START DATA SHOWN

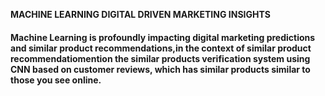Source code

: **MACHINE LEARNING DIGITAL DRIVEN MARKETING INSIGHTS**

#### Machine Learning is profoundly impacting digital marketing predictions and similar product recommendations,in the context of similar product recommendatiomention the similar products verification system using CNN based on customer reviews, which has similar products similar to those you see online.
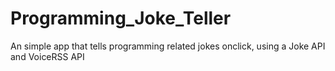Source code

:# Programming_Joke_Teller
An simple app that tells programming related jokes onclick, using a Joke API and VoiceRSS API
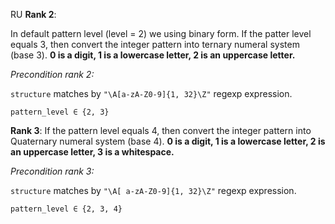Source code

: RU **Rank 2**:
 
In default pattern level (level = 2) we using binary form.
If the patter level equals 3, then convert the integer pattern into ternary numeral system (base 3).
**0 is a digit, 1 is a lowercase letter, 2 is an uppercase letter.**

_Precondition rank 2:_

`structure` matches by `"\A[a-zA-Z0-9]{1, 32}\Z"` regexp expression. 

`pattern_level ∈ {2, 3}`


**Rank 3**: If the pattern level equals 4, then convert the integer pattern into
Quaternary numeral system (base 4). 
**0 is a digit, 1 is a lowercase letter, 2 is an uppercase letter, 3 is a whitespace.**

_Precondition rank 3:_

`structure` matches by `"\A[ a-zA-Z0-9]{1, 32}\Z"` regexp expression. 

`pattern_level ∈ {2, 3, 4}`
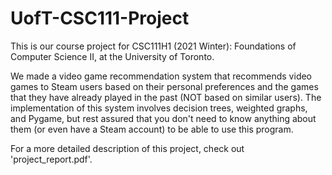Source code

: # UofT-CSC111-Project
This is our course project for CSC111H1 (2021 Winter): Foundations of Computer Science II, at the University of Toronto.

We made a video game recommendation system that recommends video games to Steam users based on their personal preferences and the games that they have already played in the past (NOT based on similar users). The implementation of this system involves decision trees, weighted graphs, and Pygame, but rest assured that you don't need to know anything about them (or even have a Steam account) to be able to use this program.

For a more detailed description of this project, check out 'project_report.pdf'.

END DATA SHOWN

**EXERCISE PROMPT**. Please report every line in the entries above that holds the string "numeral".

**RESPONSE FOR THIS EXERCISE**.
If the patter level equals 3, then convert the integer pattern into ternary numeral system (base 3).
Quaternary numeral system (base 4). 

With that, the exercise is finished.